NEW YORK (CBSNewYork) -- Here's a new warning about another scam that could show up on your door step.
An official looking letter arrives in the mail saying you owe fees -- and if you don't pay up, you may face jail time.
Thousands of fearful people are handing over their money, but as CBS 2's Kristine Johnson uncovered, it's just one big "mail trap."
Tony Diamond gets a lot of junk mail, but he said one letter in particular really stood out.
"It has all kinds of penalties and fines quoted on the envelope, looks real official," Diamond said.
The letter included details about Diamond's property and demanded $83 for a copy of the deed to his home. If he didn't act soon, the letter said, he would face penalties, including a $2,000 fine and five years' imprisonment.
"It did look like it was from the tax people," Diamond said.
A deed is a legal document used to prove ownership of a property, and is necessary if you ever want to sell.
"It does look official," property assessor Marc Tonnesen told Johnson.
However, Tonnesen said these letters are anything but official. They're actually a scam targeting senior citizens across the country.
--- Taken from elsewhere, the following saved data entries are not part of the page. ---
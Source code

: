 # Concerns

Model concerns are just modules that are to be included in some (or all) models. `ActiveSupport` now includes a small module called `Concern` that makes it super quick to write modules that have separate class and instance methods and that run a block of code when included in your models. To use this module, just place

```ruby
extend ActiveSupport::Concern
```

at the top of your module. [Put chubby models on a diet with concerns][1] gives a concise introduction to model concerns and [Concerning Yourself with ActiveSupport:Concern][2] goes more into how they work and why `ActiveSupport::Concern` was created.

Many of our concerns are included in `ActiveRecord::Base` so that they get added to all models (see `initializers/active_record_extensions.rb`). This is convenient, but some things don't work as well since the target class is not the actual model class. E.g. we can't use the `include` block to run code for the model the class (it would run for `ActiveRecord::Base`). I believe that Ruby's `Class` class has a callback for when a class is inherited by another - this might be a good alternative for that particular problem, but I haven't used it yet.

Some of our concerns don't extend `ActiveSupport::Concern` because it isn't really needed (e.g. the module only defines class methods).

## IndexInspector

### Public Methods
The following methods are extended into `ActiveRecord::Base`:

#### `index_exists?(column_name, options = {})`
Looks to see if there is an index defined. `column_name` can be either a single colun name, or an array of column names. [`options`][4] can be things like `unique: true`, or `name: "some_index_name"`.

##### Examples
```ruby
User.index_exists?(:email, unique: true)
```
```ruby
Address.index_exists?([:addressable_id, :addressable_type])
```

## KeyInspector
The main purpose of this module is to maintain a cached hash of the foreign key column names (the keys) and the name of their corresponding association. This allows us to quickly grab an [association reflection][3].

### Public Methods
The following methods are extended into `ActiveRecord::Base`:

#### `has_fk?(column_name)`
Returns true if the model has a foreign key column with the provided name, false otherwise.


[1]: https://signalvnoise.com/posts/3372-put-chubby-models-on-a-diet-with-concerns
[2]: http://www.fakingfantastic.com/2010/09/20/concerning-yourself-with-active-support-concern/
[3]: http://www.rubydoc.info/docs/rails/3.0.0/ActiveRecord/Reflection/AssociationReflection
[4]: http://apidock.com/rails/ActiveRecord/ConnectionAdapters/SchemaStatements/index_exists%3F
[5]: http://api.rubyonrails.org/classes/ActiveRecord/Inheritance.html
"We have companies that buy our data. For the most part it is public record," Tonnesen said.
Here's how it works: the scammers, posing as legitimate companies, purchase homeowner records from local property assessor offices, records that are available to anyone who provides an address, and pays next to nothing.
"A two-page grant deed is going to cost you $8," Tonnesen said.
They then try to strong-arm unsuspecting homeowners to buy these records at a greatly inflated price -- as much as a 550 percent markup.
Believe it or not, what these companies are doing is not illegal. However, experts say homeowners can easily obtain these documents themselves, or may even already have a copy given to them at the time they purchased their property.
The Better Business Bureau is the public warning to be on the look-out for this and suggests if you have a question about whether a mailing is from a government agency or a private company, call and ask.
Diamond said he caught on that the letter was a scam and is hoping others do the same.
"I'd hate to see someone else that falls for it," Diamond said.
You have little recourse if you overpay for a copy of your documents, but you can file a complaint with your state attorney general's office or consumer protection agency.